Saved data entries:

--*--

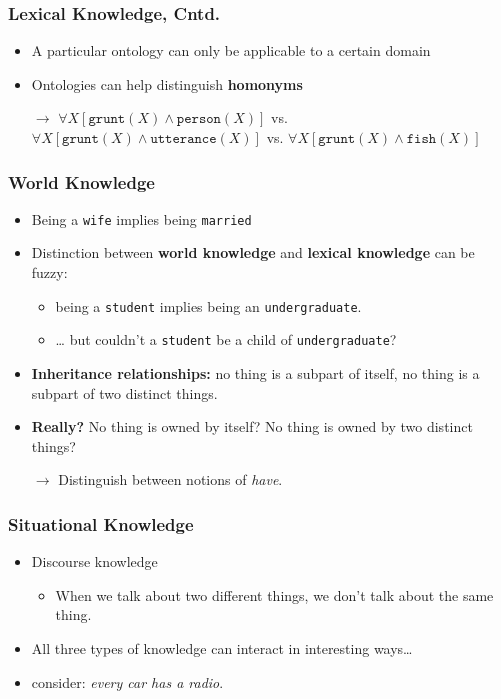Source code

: \documentclass{beamer}
\newcommand{\stress}{\textbf}
\begin{document}
\begin{frame}
\frametitle{Lexical Knowledge, Cntd.}
  \begin{itemize}
    \item A particular ontology can only be applicable to a certain domain
    \item Ontologies can help distinguish \stress{homonyms}
    \item[$\to$] $\forall X [\texttt{grunt}(X) \wedge \texttt{person}(X)]$ vs.  $\forall X [ \texttt{grunt}(X) \wedge \texttt{utterance}(X) ]$
    vs. $\forall X [\texttt{grunt}(X) \wedge \texttt{fish}(X)]$
  \end{itemize}
\end{frame}

\begin{frame}
\frametitle{World Knowledge}
  \begin{itemize}
    \item Being a \texttt{wife} implies being \texttt{married}
    \item Distinction between \stress{world knowledge} and \stress{lexical
    knowledge} can be fuzzy:
    \begin{itemize}
      \item being a \texttt{student} implies being an \texttt{undergraduate}.
      \item \ldots{} but couldn't a \texttt{student} be a child of \texttt{undergraduate}?
    \end{itemize}
    \item \stress{Inheritance relationships:} no thing is a subpart of itself, no thing is a subpart of two distinct things.
    \item \stress{Really?} No thing is owned by itself? No thing is owned by two
    distinct things?
    \item[$\to$] Distinguish between notions of \emph{have}.
  \end{itemize}
\end{frame}

\begin{frame}
\frametitle{Situational Knowledge}
  \begin{itemize}
    \item Discourse knowledge
    \begin{itemize}
      \item When we talk about two different things, we don't talk about the
	same thing.
    \end{itemize}
    \item All three types of knowledge can interact in interesting
      ways\ldots{}\pause
    \item consider: \emph{every car has a radio}.
  \end{itemize}
\end{frame}
\end{document}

--*--

- [Exercise]:
Across the preceding records, count the lines with the word "forall" in them and give that figure alone.

- [Response]:
2